Power or Glory

Detail image of the second panel (Glory)

Debbie.lee Miszaniec

September 17 – October 19

The Prairie Crocus

Exhibited in partnership with Alcove Centre for the Arts

On view at Alcove Centre for the Arts, 244 7 Ave SW, Calgary, AB T2P 0W6

Future historians may view health motivated weight-loss as on par with balancing humours. However in the past the reward was often social currency, by demonstrating virtue as the ability to master the body.

Power or Glory uses playground physics to think about weight modification in relation to power dynamics: pairing different masses on a teeter totter results in a power imbalance where the smaller mass, while elevated, is hostage to the larger mass. Agency is inherent in the position of having the greater mass, while the smaller relies on the larger for position. I am curious about who would encourage a condition of dependency as a demonstration of virtue, and why?

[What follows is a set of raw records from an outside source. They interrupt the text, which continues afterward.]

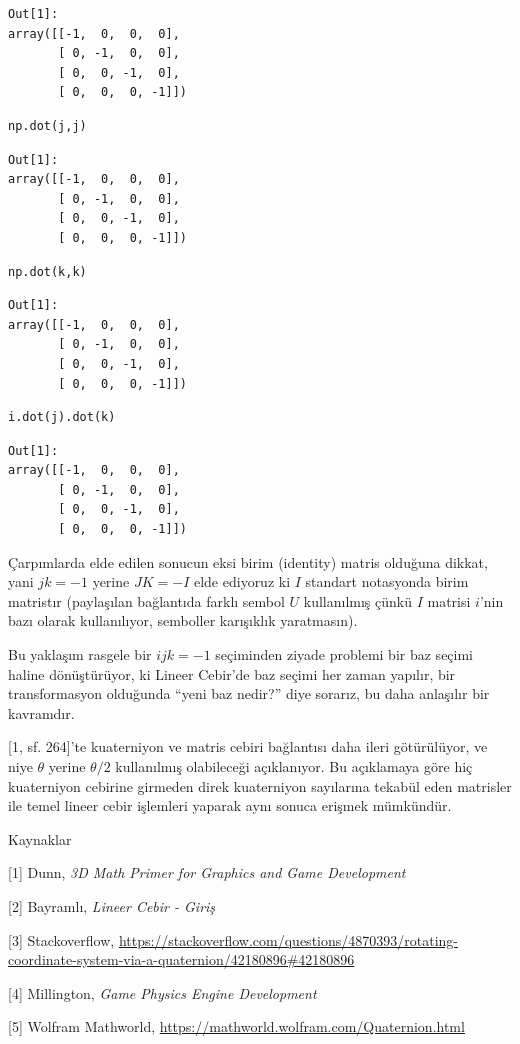 \documentclass[12pt,fleqn]{article}\usepackage{../../common}
\begin{document}
\begin{verbatim}
Out[1]: 
array([[-1,  0,  0,  0],
       [ 0, -1,  0,  0],
       [ 0,  0, -1,  0],
       [ 0,  0,  0, -1]])
\end{verbatim}

\begin{verbatim}
np.dot(j,j)
\end{verbatim}

\begin{verbatim}
Out[1]: 
array([[-1,  0,  0,  0],
       [ 0, -1,  0,  0],
       [ 0,  0, -1,  0],
       [ 0,  0,  0, -1]])
\end{verbatim}

\begin{verbatim}
np.dot(k,k)
\end{verbatim}

\begin{verbatim}
Out[1]: 
array([[-1,  0,  0,  0],
       [ 0, -1,  0,  0],
       [ 0,  0, -1,  0],
       [ 0,  0,  0, -1]])
\end{verbatim}

\begin{verbatim}
i.dot(j).dot(k)
\end{verbatim}

\begin{verbatim}
Out[1]: 
array([[-1,  0,  0,  0],
       [ 0, -1,  0,  0],
       [ 0,  0, -1,  0],
       [ 0,  0,  0, -1]])
\end{verbatim}

Çarpımlarda elde edilen sonucun eksi birim (identity) matris olduğuna dikkat,
yani $jk = -1$ yerine $JK = -I$ elde ediyoruz ki $I$ standart notasyonda birim
matristır (paylaşılan bağlantıda farklı sembol $U$ kullanılmış çünkü $I$ matrisi
$i$'nin bazı olarak kullanılıyor, semboller karışıklık yaratmasın).

Bu yaklaşım rasgele bir $ijk=-1$ seçiminden ziyade problemi bir baz seçimi
haline dönüştürüyor, ki Lineer Cebir'de baz seçimi her zaman yapılır, bir
transformasyon olduğunda ``yeni baz nedir?'' diye sorarız, bu daha anlaşılır
bir kavramdır.

[1, sf. 264]'te kuaterniyon ve matris cebiri bağlantısı daha ileri götürülüyor,
ve niye $\theta$ yerine $\theta / 2$ kullanılmış olabileceği açıklanıyor.  Bu
açıklamaya göre hiç kuaterniyon cebirine girmeden direk kuaterniyon sayılarına
tekabül eden matrisler ile temel lineer cebir işlemleri yaparak aynı sonuca
erişmek mümkündür.

Kaynaklar

[1] Dunn, {\em 3D Math Primer for Graphics and Game Development}

[2] Bayramlı, {\em Lineer Cebir - Giriş}

[3] Stackoverflow,
    \url{https://stackoverflow.com/questions/4870393/rotating-coordinate-system-via-a-quaternion/42180896#42180896}

[4] Millington, {\em Game Physics Engine Development}

[5] Wolfram Mathworld,
    \url{https://mathworld.wolfram.com/Quaternion.html}
\end{document}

A wander through art/history brings me to the court of Louis XIV and the demonstration of power known as the grand couvert: courtiers crowd the room to watch as the Sun King dines nightly on a feast of over one-hundred dishes. You stand uncomfortably in formal attire, tired and hungry, as courses of aromatic dishes are paraded past you to the king’s table. Fourteen of his chosen gentleman servants will enjoy the privilege of dining on his leftovers afterward. Later that night you can compete with the public to purchase the king’s leftover leftovers. 

On the other side of the plank, I think about his descendant’s queen, Marie Antoinette. Despite being guaranteed a place at the king’s table, she dined sparingly enough to have maintained a 23” waist, and to have inspired a diet book (Wheeler, 2014). Frequently she would neither remove her glove nor unfold her napkin while seated at the Louis XVI side during the grand couvert. While the French common people could not afford to eat she was publicly refusing to eat. Why would she do this? 

Ultimately though, hunger is a sharp tool. 

Debbie.lee Miszaniec is an Alberta artist working in Calgary. She holds a BFA (2008) from the Alberta University of the Arts. Her paintings draw from her observations of the human experience, history and society as well as her own experience as a working class western female artist. In 2020 her series documenting the early days of the Covid-19 pandemic generated international attention. She received a Calgary Arts Development Project Grant (2022) and a Canada Council for the Arts Research and Creation grant (2023) in support of her current work exploring health and diet culture.